Supreme Court Considers Trump Administration's Authority to Turn Away Asylum Seekers
The Supreme Court appeared receptive on Tuesday to arguments from the Trump administration asserting its right to deny entry to asylum seekers at official border ports, even when those individuals present potentially legitimate claims and adhere to established legal procedures. The case, formally known as Noem v. Al Otro Lado, centers on a critical legal question: does an individual who reaches a designated port of entry along the southern U.S. border retain the right to request asylum if border officials physically prevent them from stepping onto American soil?
Interpreting the Phrase "Arrives In"
A significant portion of the morning's legal debate focused on the interpretation of the statutory phrase "arrives in" within U.S. immigration law. Justice Samuel Alito, a member of the court's conservative bloc, posed a metaphorical question to illustrate the core dilemma. "Does a person 'arrive in' the house when the person is not in the house, and is knocking at the door, asking to be admitted to the house?" he inquired, highlighting the ambiguity at the heart of the case.
Existing immigration legislation explicitly states that any individual "who arrives in the United States" must be permitted to file an asylum claim, granting them at least an initial opportunity to demonstrate potential danger if deported. However, beginning in 2016, U.S. Customs and Border Protection agents implemented a controversial practice known as "metering." This policy involved systematically turning back individuals who presented themselves at ports of entry to seek asylum before they could formally initiate their claims.
While lower federal courts subsequently invalidated this turnback policy, the Trump administration, amid a broader immigration enforcement push during its second term, has petitioned the Supreme Court for the authority to reinstate it.
Arguments from Both Sides
Kelsi Corkran, an attorney representing the humanitarian organization Al Otro Lado alongside a group of asylum seekers, vigorously contested the government's position. She characterized the administration's legal interpretation as "nonsensical," arguing that it contravenes both American ideals and international treaty obligations. Corkran emphasized that the law's wording should be understood in its natural, everyday context.
"'In' is just how you describe being in a region. You wouldn't say, 'At the United States.' You would say, 'In the United States,'" she asserted. "I am arriving 'in Baltimore' when I'm on the train and it's coming in. I am 'at Penn Station' when I'm 'in New York.'"
Vivek Suri, an assistant to the U.S. solicitor general arguing for the federal government, maintained that the plain text of the statute must govern the Court's decision. "The text of the statute should control the court's decision, and that text is, 'arrives in the United States,'" he stated during his concluding remarks. Suri defended the metering policy as a necessary response to ports of entry being "overwhelmed," claiming it was essential for officials to say, "sorry, we're at capacity, try again some other time." He further disputed a 2020 inspector general's report which found that some ports rejected asylum seekers even when they possessed adequate processing capacity.

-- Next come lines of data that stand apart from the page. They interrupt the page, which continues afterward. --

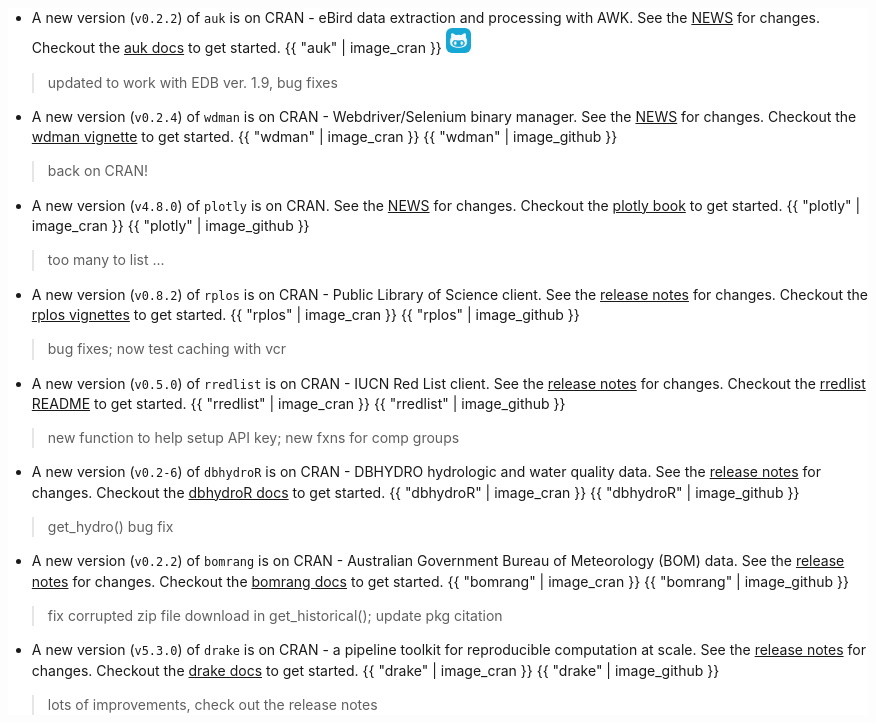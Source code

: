 * A new version (`v0.2.2`) of `auk` is on CRAN - eBird data extraction and processing with AWK. See the [NEWS](https://cran.rstudio.com/web/packages/auk/news/news.html) for changes. Checkout the [auk docs](https://cornelllabofornithology.github.io/auk/) to get started. {{ "auk" | image_cran }} <a target="_blank" href="https://github.com/CornellLabofOrnithology/auk"><img src="../assets/img/github-alt.png" style="border-radius: 6px 6px 6px 6px" width="25"></a>
> updated to work with EDB ver. 1.9, bug fixes
* A new version (`v0.2.4`) of `wdman` is on CRAN - Webdriver/Selenium binary manager. See the [NEWS](https://cran.rstudio.com/web/packages/wdman/news/news.html) for changes. Checkout the [wdman vignette](https://cran.rstudio.com/web/packages/wdman/vignettes/basics.html) to get started. {{ "wdman" | image_cran }} {{ "wdman" | image_github }}
> back on CRAN!
* A new version (`v4.8.0`) of `plotly` is on CRAN. See the [NEWS](https://github.com/ropensci/plotly/blob/master/NEWS.md#480) for changes. Checkout the [plotly book](https://plotly-book.cpsievert.me/) to get started. {{ "plotly" | image_cran }} {{ "plotly" | image_github }}
> too many to list ...
* A new version (`v0.8.2`) of `rplos` is on CRAN - Public Library of Science client. See the [release notes](https://github.com/ropensci/rplos/releases/tag/v0.8.2) for changes. Checkout the [rplos vignettes](https://cran.rstudio.com/web/packages/rplos/vignettes/) to get started. {{ "rplos" | image_cran }} {{ "rplos" | image_github }}
> bug fixes; now test caching with vcr
* A new version (`v0.5.0`) of `rredlist` is on CRAN - IUCN Red List client. See the [release notes](https://github.com/ropensci/rredlist/releases/tag/v0.5.0) for changes. Checkout the [rredlist README](https://github.com/ropensci/rredlist#rredlist) to get started. {{ "rredlist" | image_cran }} {{ "rredlist" | image_github }}
> new function to help setup API key; new fxns for comp groups
* A new version (`v0.2-6`) of `dbhydroR` is on CRAN - DBHYDRO hydrologic and water quality data. See the [release notes](https://github.com/ropensci/dbhydroR/releases/tag/v0.2-6) for changes. Checkout the [dbhydroR docs](https://ropensci.github.io/dbhydroR/) to get started. {{ "dbhydroR" | image_cran }} {{ "dbhydroR" | image_github }}
> get_hydro() bug fix
* A new version (`v0.2.2`) of `bomrang` is on CRAN - Australian Government Bureau of Meteorology (BOM) data. See the [release notes](https://github.com/ropensci/bomrang/releases/tag/0.2.2) for changes. Checkout the [bomrang docs](https://ropensci.github.io/bomrang/) to get started. {{ "bomrang" | image_cran }} {{ "bomrang" | image_github }}
> fix corrupted zip file download in get_historical(); update pkg citation
* A new version (`v5.3.0`) of `drake` is on CRAN - a pipeline toolkit for reproducible computation at scale. See the [release notes](https://github.com/ropensci/drake/releases/tag/v5.3.0) for changes. Checkout the [drake docs](https://ropensci.github.io/drake/) to get started. {{ "drake" | image_cran }} {{ "drake" | image_github }}
> lots of improvements, check out the release notes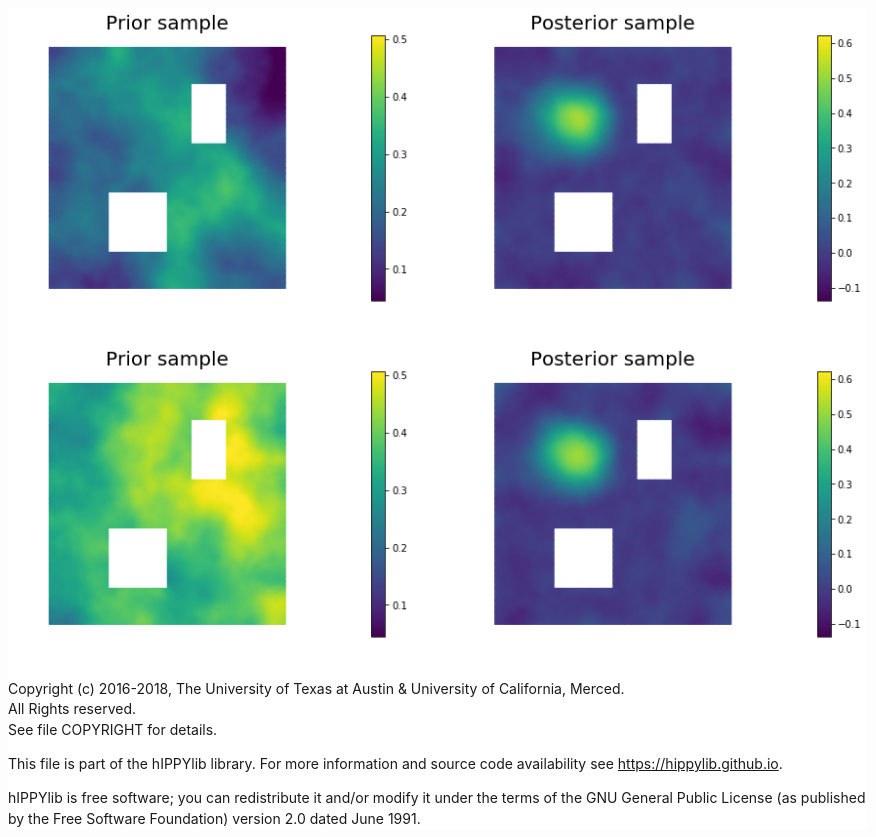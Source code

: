 

![png](output_22_3.png)



![png](output_22_4.png)


Copyright (c) 2016-2018, The University of Texas at Austin & University of California, Merced.<br>
All Rights reserved.<br>
See file COPYRIGHT for details.

This file is part of the hIPPYlib library. For more information and source code
availability see https://hippylib.github.io.

hIPPYlib is free software; you can redistribute it and/or modify it under the terms of the GNU General Public License (as published by the Free Software Foundation) version 2.0 dated June 1991.
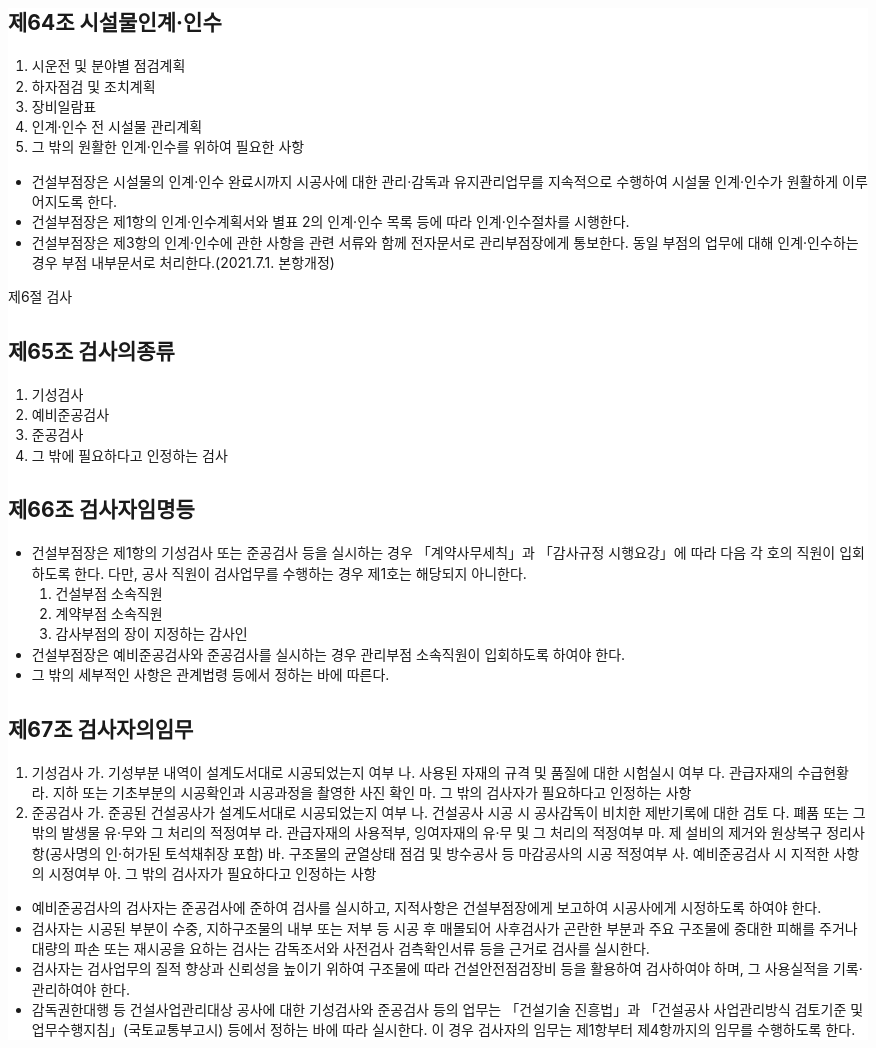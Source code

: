 ## 제64조 시설물인계·인수
  1. 시운전 및 분야별 점검계획
  2. 하자점검 및 조치계획
  3. 장비일람표
  4. 인계·인수 전 시설물 관리계획
  5. 그 밖의 원활한 인계·인수를 위하여 필요한 사항
- 건설부점장은 시설물의 인계·인수 완료시까지 시공사에 대한 관리·감독과 유지관리업무를 지속적으로 수행하여 시설물 인계·인수가 원활하게 이루어지도록 한다.
- 건설부점장은 제1항의 인계·인수계획서와 별표 2의 인계·인수 목록 등에 따라 인계·인수절차를 시행한다.
- 건설부점장은 제3항의 인계·인수에 관한 사항을 관련 서류와 함께 전자문서로 관리부점장에게 통보한다. 동일 부점의 업무에 대해 인계·인수하는 경우 부점 내부문서로 처리한다.(2021.7.1. 본항개정)

제6절 검사

## 제65조 검사의종류
  1. 기성검사
  2. 예비준공검사
  3. 준공검사
  4. 그 밖에 필요하다고 인정하는 검사

## 제66조 검사자임명등
- 건설부점장은 제1항의 기성검사 또는 준공검사 등을 실시하는 경우 「계약사무세칙」과 「감사규정 시행요강」에 따라 다음 각 호의 직원이 입회하도록 한다. 다만, 공사 직원이 검사업무를 수행하는 경우 제1호는 해당되지 아니한다.
  1. 건설부점 소속직원
  2. 계약부점 소속직원
  3. 감사부점의 장이 지정하는 감사인
- 건설부점장은 예비준공검사와 준공검사를 실시하는 경우 관리부점 소속직원이 입회하도록 하여야 한다.
- 그 밖의 세부적인 사항은 관계법령 등에서 정하는 바에 따른다.

## 제67조 검사자의임무
  1. 기성검사
    가. 기성부분 내역이 설계도서대로 시공되었는지 여부
    나. 사용된 자재의 규격 및 품질에 대한 시험실시 여부
    다. 관급자재의 수급현황
    라. 지하 또는 기초부분의 시공확인과 시공과정을 촬영한 사진 확인
    마. 그 밖의 검사자가 필요하다고 인정하는 사항
  2. 준공검사
    가. 준공된 건설공사가 설계도서대로 시공되었는지 여부
    나. 건설공사 시공 시 공사감독이 비치한 제반기록에 대한 검토
    다. 폐품 또는 그 밖의 발생물 유·무와 그 처리의 적정여부
    라. 관급자재의 사용적부, 잉여자재의 유·무 및 그 처리의 적정여부
    마. 제 설비의 제거와 원상복구 정리사항(공사명의 인·허가된 토석채취장 포함)
    바. 구조물의 균열상태 점검 및 방수공사 등 마감공사의 시공 적정여부
    사. 예비준공검사 시 지적한 사항의 시정여부
    아. 그 밖의 검사자가 필요하다고 인정하는 사항
- 예비준공검사의 검사자는 준공검사에 준하여 검사를 실시하고, 지적사항은 건설부점장에게 보고하여 시공사에게 시정하도록 하여야 한다.
- 검사자는 시공된 부분이 수중, 지하구조물의 내부 또는 저부 등 시공 후 매몰되어 사후검사가 곤란한 부분과 주요 구조물에 중대한 피해를 주거나 대량의 파손 또는 재시공을 요하는 검사는 감독조서와 사전검사 검측확인서류 등을 근거로 검사를 실시한다.
- 검사자는 검사업무의 질적 향상과 신뢰성을 높이기 위하여 구조물에 따라 건설안전점검장비 등을 활용하여 검사하여야 하며, 그 사용실적을 기록·관리하여야 한다.
- 감독권한대행 등 건설사업관리대상 공사에 대한 기성검사와 준공검사 등의 업무는 「건설기술 진흥법」과 「건설공사 사업관리방식 검토기준 및 업무수행지침」(국토교통부고시) 등에서 정하는 바에 따라 실시한다. 이 경우 검사자의 임무는 제1항부터 제4항까지의 임무를 수행하도록 한다.
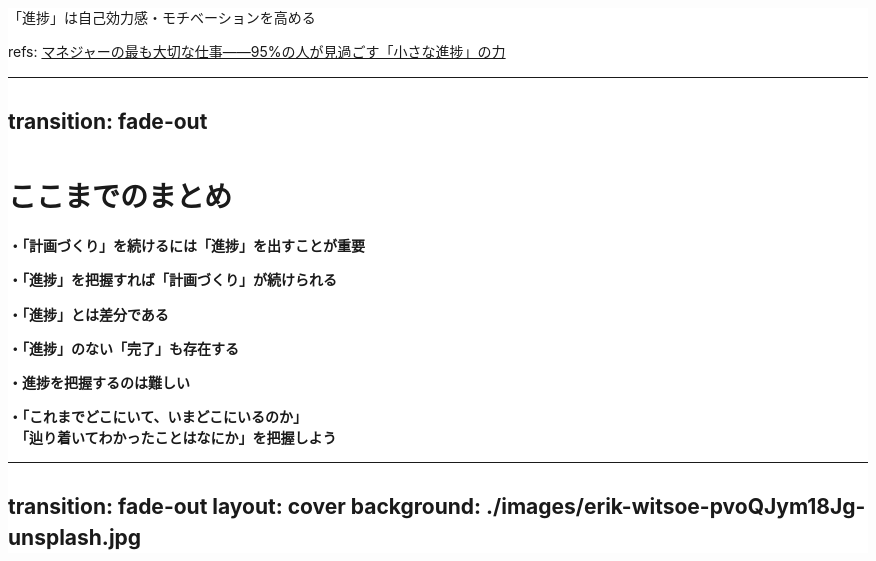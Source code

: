   「進捗」は自己効力感・モチベーションを高める

  <span class="text-xs">

  refs: [マネジャーの最も大切な仕事――95%の人が見過ごす「小さな進捗」の力](https://www.amazon.co.jp/%E3%83%9E%E3%83%8D%E3%82%B8%E3%83%A3%E3%83%BC%E3%81%AE%E6%9C%80%E3%82%82%E5%A4%A7%E5%88%87%E3%81%AA%E4%BB%95%E4%BA%8B%E2%80%95%E2%80%9595-%E3%81%AE%E4%BA%BA%E3%81%8C%E8%A6%8B%E9%81%8E%E3%81%94%E3%81%99%E3%80%8C%E5%B0%8F%E3%81%95%E3%81%AA%E9%80%B2%E6%8D%97%E3%80%8D%E3%81%AE%E5%8A%9B-%E3%83%86%E3%83%AC%E3%82%B5%E3%83%BB%E3%82%A2%E3%83%9E%E3%83%93%E3%83%BC%E3%83%AB/dp/4862762409)

  </span>
  </div>

</div>



---
transition: fade-out
---

# ここまでのまとめ

<div class="m-2 pl-4 bg-blue500/20 border-2 border-blue100/20 border-rounded text-xl">

**・「計画づくり」を続けるには「進捗」を出すことが重要**

</div>

<div class="m-2 pl-4 bg-blue500/20 border-2 border-blue100/20 border-rounded text-xl">

**・「進捗」を把握すれば「計画づくり」が続けられる**  

</div>

<div class="m-2 pl-4 bg-blue500/20 border-2 border-blue100/20 border-rounded text-xl">

**・「進捗」とは差分である**  

</div>

<div class="m-2 pl-4 bg-blue500/20 border-2 border-blue100/20 border-rounded text-xl">

**・「進捗」のない「完了」も存在する**  

</div>

<div class="m-2 pl-4 bg-blue500/20 border-2 border-blue100/20 border-rounded text-xl">

**・進捗を把握するのは難しい**

</div>

<div class="m-2 pl-4 bg-blue500/20 border-2 border-blue100/20 border-rounded text-xl">

**・「これまでどこにいて、いまどこにいるのか」<br/>　「辿り着いてわかったことはなにか」を把握しよう**

</div>




---
transition: fade-out
layout: cover
background: ./images/erik-witsoe-pvoQJym18Jg-unsplash.jpg
---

Judicial Skepticism and Historical Parallels
Several conservative justices expressed skepticism toward the arguments presented by the asylum seekers' counsel. Justice Brett Kavanaugh questioned the practicality of defining a precise geographical threshold for "arrival."
"This seems very artificial, trying to figure out at the threshold, on the line, in the middle of the river — because wherever the line is, the government is presumably going to stop you on the other side of that line and prevent you from getting to wherever the line is," Kavanaugh observed. He suggested that if the Court defined the threshold as "100 yards from the threshold," the government would simply stop individuals "125 yards from the threshold."
In a poignant moment, Justice Sonia Sotomayor invoked a historical tragedy, referencing the MS St. Louis. In 1939, this ship carried over 900 Jewish refugees fleeing Nazi Germany; hundreds were later murdered after the United States and other nations refused them entry. "They were off the coast of Florida and we didn't let them dock [or] interview them at all," Sotomayor stated. "We didn't consider whether they were being persecuted, and the majority of those people were shipped back, or had to go back from where they came, and were killed. That's what we're doing here, isn't it?"
In response, Suri contended that the case was not a moral inquiry but a strictly legal one. "I do not deny the moral weight of claims made by refugees, but that is not the question before the court," he said. "The question before the court is: What obligations did Congress impose in the asylum and inspection statutes, and those refer only to aliens who 'arrive in' the United States."
Policy Context and Legal Standing
The turnback policy was discontinued during the Biden administration following rulings against it at both district and appellate court levels. Suri argued that the Supreme Court retained jurisdiction to rule on the case despite the policy's current inactivity, primarily because the administration explicitly intends to reinstate it, though he did not specify a timeline or conditions.
"This case isn't moot, because we'd like to reinstate metering, and we're being prevented from doing so," Suri affirmed. The Court's decision in this case will have profound implications for the interpretation of asylum law and the executive branch's authority to control access at the nation's borders.